Expression of calcitonin gene-related peptide in efferent vestibular system and vestibular nucleus in rats with motion sickness

Abstract

Motion sickness presents a challenge due to its high incidence and unknown pathogenesis although it is a known fact that a functioning vestibular system is essential for the perception of motion sickness. Recent studies show that the efferent vestibular neurons contain calcitonin gene-related peptide (CGRP). It is a possibility that the CGRP immunoreactivity (CGRPi) fibers of the efferent vestibular system modulate primary afferent input into the central nervous system; thus, making it likely that CGRP plays a key role in motion sickness.

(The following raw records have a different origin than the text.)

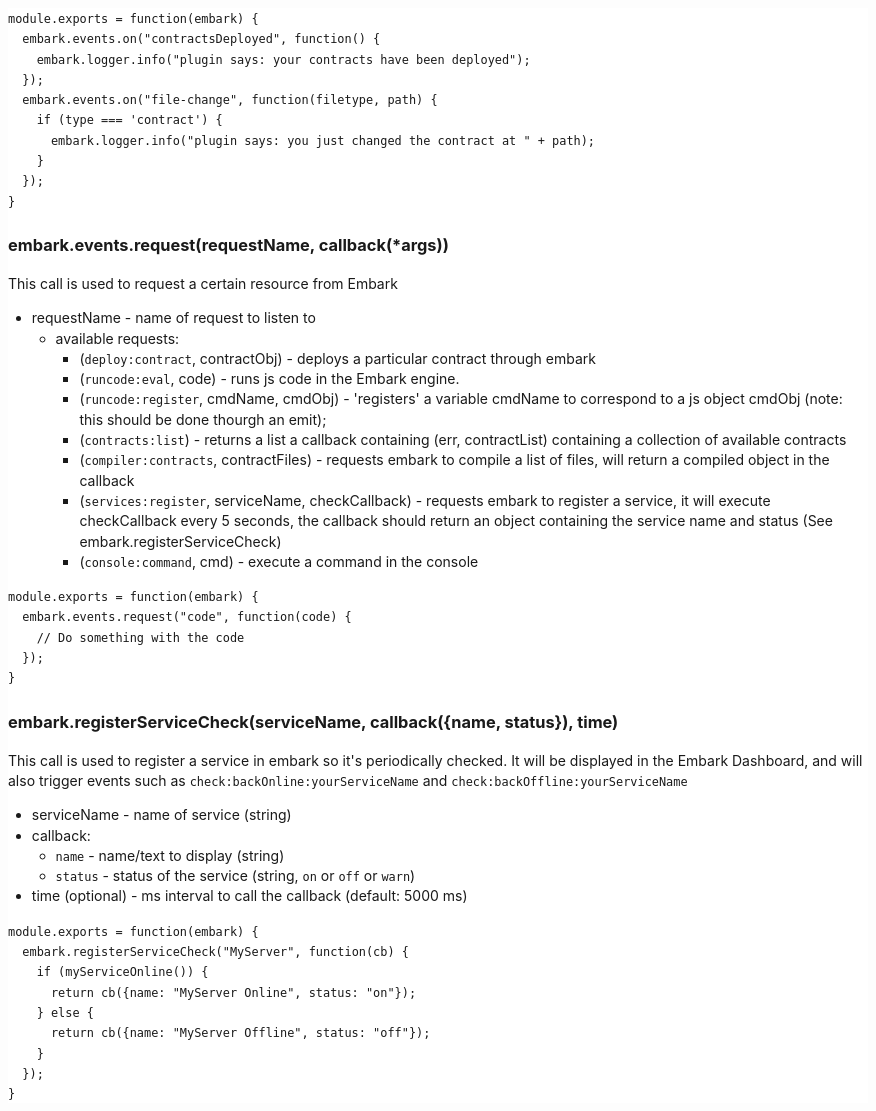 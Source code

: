 
<pre><code class="javascript">module.exports = function(embark) {
  embark.events.on("contractsDeployed", function() {
    embark.logger.info("plugin says: your contracts have been deployed");
  });
  embark.events.on("file-change", function(filetype, path) {
    if (type === 'contract') {
      embark.logger.info("plugin says: you just changed the contract at " + path);
    }
  });
}
</code></pre>

### embark.events.request(requestName, callback(*args))

This call is used to request a certain resource from Embark

* requestName - name of request to listen to
   * available requests:
     * (`deploy:contract`, contractObj) - deploys a particular contract through embark
     * (`runcode:eval`, code) - runs js code in the Embark engine.
     * (`runcode:register`, cmdName, cmdObj) - 'registers' a variable cmdName to correspond to a js object cmdObj (note: this should be done thourgh an emit);
     * (`contracts:list`) - returns a list a callback containing (err, contractList) containing a collection of available contracts
     * (`compiler:contracts`, contractFiles) - requests embark to compile a list of files, will return a compiled object in the callback
     * (`services:register`, serviceName, checkCallback) - requests embark to register a service, it will execute checkCallback every 5 seconds, the callback should return an object containing the service name and status (See embark.registerServiceCheck)
     * (`console:command`, cmd) - execute a command in the console

<pre><code class="javascript">module.exports = function(embark) {
  embark.events.request("code", function(code) {
    // Do something with the code
  });
}
</code></pre>

### embark.registerServiceCheck(serviceName, callback({name, status}), time)

This call is used to register a service in embark so it's periodically checked.
It will be displayed in the Embark Dashboard, and will also trigger events such as ``check:backOnline:yourServiceName`` and ``check:backOffline:yourServiceName``

* serviceName - name of service (string)
* callback:
  * `name` - name/text to display (string)
  * `status` - status of the service (string, `on` or `off` or `warn`)
* time (optional) - ms interval to call the callback (default: 5000 ms)

<pre><code class="javascript">module.exports = function(embark) {
  embark.registerServiceCheck("MyServer", function(cb) {
    if (myServiceOnline()) {
      return cb({name: "MyServer Online", status: "on"});
    } else {
      return cb({name: "MyServer Offline", status: "off"});
    }
  });
}
</code></pre>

To elucidate the relationship between motion sickness and CGRP, the effects of CGRP on the vestibular efferent nucleus and the vestibular nucleus were investigated in rats with motion sickness.

Methods: An animal model of motion sickness was created by subjecting rats to rotary stimulation for 30 minutes via a trapezoidal stimulation pattern. The number of CGRPi neurons in the vestibular efferent nucleus at the level of the facial nerve genu and the expression level of CGRPi in the vestibular nucleus of rats were measured. Using the ABC method of immunohistochemistry technique, measurements were taken before and after rotary stimulation. The effects of anisodamine on the expression of CGRP in the vestibular efferent nucleus and the vestibular nucleus of rats with motion sickness were also investigated.

Results and discussion: Both the number of CGRPi neurons in the vestibular efferent nucleus and expression level in the vestibular nucleus increased significantly in rats with motion sickness compared to that of controls. The increase of CGRP expression in rats subjected to rotary stimulation 3 times was greater than those having only one-time stimulation. Administration of anisodamine decreased the expression of CGRP within the vestibular efferent nucleus and the vestibular nucleus in rats subjected to rotary stimulation. In conclusion, CGRP possibly plays a role in motion sickness and its mechanism merits further investigation.

Figure 1. Comparison of intake volume of saccharin solution before and after rotary stimulation in the four experimental groups.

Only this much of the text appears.